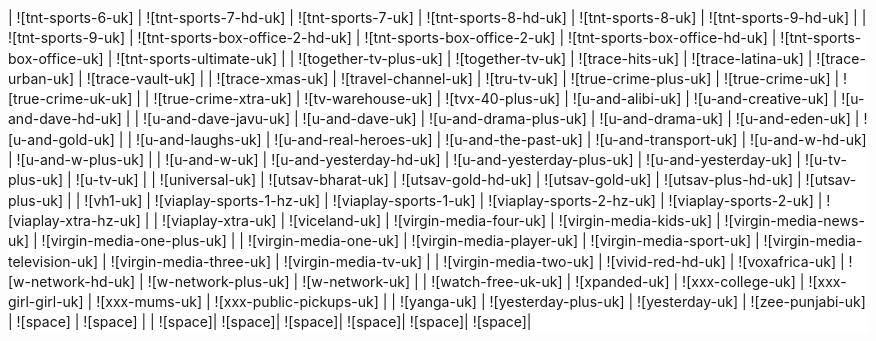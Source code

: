 | ![tnt-sports-6-uk] | ![tnt-sports-7-hd-uk] | ![tnt-sports-7-uk] | ![tnt-sports-8-hd-uk] | ![tnt-sports-8-uk] | ![tnt-sports-9-hd-uk] |
| ![tnt-sports-9-uk] | ![tnt-sports-box-office-2-hd-uk] | ![tnt-sports-box-office-2-uk] | ![tnt-sports-box-office-hd-uk] | ![tnt-sports-box-office-uk] | ![tnt-sports-ultimate-uk] |
| ![together-tv-plus-uk] | ![together-tv-uk] | ![trace-hits-uk] | ![trace-latina-uk] | ![trace-urban-uk] | ![trace-vault-uk] |
| ![trace-xmas-uk] | ![travel-channel-uk] | ![tru-tv-uk] | ![true-crime-plus-uk] | ![true-crime-uk] | ![true-crime-uk-uk] |
| ![true-crime-xtra-uk] | ![tv-warehouse-uk] | ![tvx-40-plus-uk] | ![u-and-alibi-uk] | ![u-and-creative-uk] | ![u-and-dave-hd-uk] |
| ![u-and-dave-javu-uk] | ![u-and-dave-uk] | ![u-and-drama-plus-uk] | ![u-and-drama-uk] | ![u-and-eden-uk] | ![u-and-gold-uk] |
| ![u-and-laughs-uk] | ![u-and-real-heroes-uk] | ![u-and-the-past-uk] | ![u-and-transport-uk] | ![u-and-w-hd-uk] | ![u-and-w-plus-uk] |
| ![u-and-w-uk] | ![u-and-yesterday-hd-uk] | ![u-and-yesterday-plus-uk] | ![u-and-yesterday-uk] | ![u-tv-plus-uk] | ![u-tv-uk] |
| ![universal-uk] | ![utsav-bharat-uk] | ![utsav-gold-hd-uk] | ![utsav-gold-uk] | ![utsav-plus-hd-uk] | ![utsav-plus-uk] |
| ![vh1-uk] | ![viaplay-sports-1-hz-uk] | ![viaplay-sports-1-uk] | ![viaplay-sports-2-hz-uk] | ![viaplay-sports-2-uk] | ![viaplay-xtra-hz-uk] |
| ![viaplay-xtra-uk] | ![viceland-uk] | ![virgin-media-four-uk] | ![virgin-media-kids-uk] | ![virgin-media-news-uk] | ![virgin-media-one-plus-uk] |
| ![virgin-media-one-uk] | ![virgin-media-player-uk] | ![virgin-media-sport-uk] | ![virgin-media-television-uk] | ![virgin-media-three-uk] | ![virgin-media-tv-uk] |
| ![virgin-media-two-uk] | ![vivid-red-hd-uk] | ![voxafrica-uk] | ![w-network-hd-uk] | ![w-network-plus-uk] | ![w-network-uk] |
| ![watch-free-uk-uk] | ![xpanded-uk] | ![xxx-college-uk] | ![xxx-girl-girl-uk] | ![xxx-mums-uk] | ![xxx-public-pickups-uk] |
| ![yanga-uk] | ![yesterday-plus-uk] | ![yesterday-uk] | ![zee-punjabi-uk] | ![space] | ![space] |
| ![space]| ![space]| ![space]| ![space]| ![space]| ![space]|


[4-more-hd-uk]:hd/4-more-hd-uk.png
[4-more-plus-uk]:4-more-plus-uk.png
[4-more-uk]:4-more-uk.png
[4-music-uk]:4-music-uk.png
[4-seven-hd-uk]:hd/4-seven-hd-uk.png
[4-seven-uk]:4-seven-uk.png
[5-action-uk]:5-action-uk.png
[5-select-uk]:5-select-uk.png
[5-star-plus-uk]:5-star-plus-uk.png
[5-star-uk]:5-star-uk.png
[5-usa-plus-uk]:5-usa-plus-uk.png
[5-usa-uk]:5-usa-uk.png
[92-news-uk-uk]:92-news-uk-uk.png
[adult-channel-uk]:adult-channel-uk.png
[aka-uk]:aka-uk.png
[alibi-hd-uk]:hd/alibi-hd-uk.png
[alibi-plus-uk]:alibi-plus-uk.png
[alibi-uk]:alibi-uk.png
[aljazeera-uk]:aljazeera-uk.png
[all-4-uk]:all-4-uk.png
[amc-uk]:amc-uk.png
[animal-planet-hd-uk]:hd/animal-planet-hd-uk.png
[animal-planet-plus-uk]:animal-planet-plus-uk.png
[animal-planet-uk]:animal-planet-uk.png
[arise-news-uk]:arise-news-uk.png
[arise-play-uk]:arise-play-uk.png
[ary-family-uk]:ary-family-uk.png
[b4u-movies-uk]:b4u-movies-uk.png
[b4u-music-uk]:b4u-music-uk.png
[babes-tv-brazzers-tv-europe-uk]:babes-tv-brazzers-tv-europe-uk.png
[babestation-uk]:babestation-uk.png
[baby-tv-uk]:baby-tv-uk.png
[bbc-alba-hd-uk]:hd/bbc-alba-hd-uk.png
[bbc-alba-uk]:bbc-alba-uk.png
[bbc-cbbc-uk]:bbc-cbbc-uk.png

══════

Work order: Lines with the word "xtra": copy each one from the data above.

Solved problem:
| ![true-crime-xtra-uk] | ![tv-warehouse-uk] | ![tvx-40-plus-uk] | ![u-and-alibi-uk] | ![u-and-creative-uk] | ![u-and-dave-hd-uk] |
| ![vh1-uk] | ![viaplay-sports-1-hz-uk] | ![viaplay-sports-1-uk] | ![viaplay-sports-2-hz-uk] | ![viaplay-sports-2-uk] | ![viaplay-xtra-hz-uk] |
| ![viaplay-xtra-uk] | ![viceland-uk] | ![virgin-media-four-uk] | ![virgin-media-kids-uk] | ![virgin-media-news-uk] | ![virgin-media-one-plus-uk] |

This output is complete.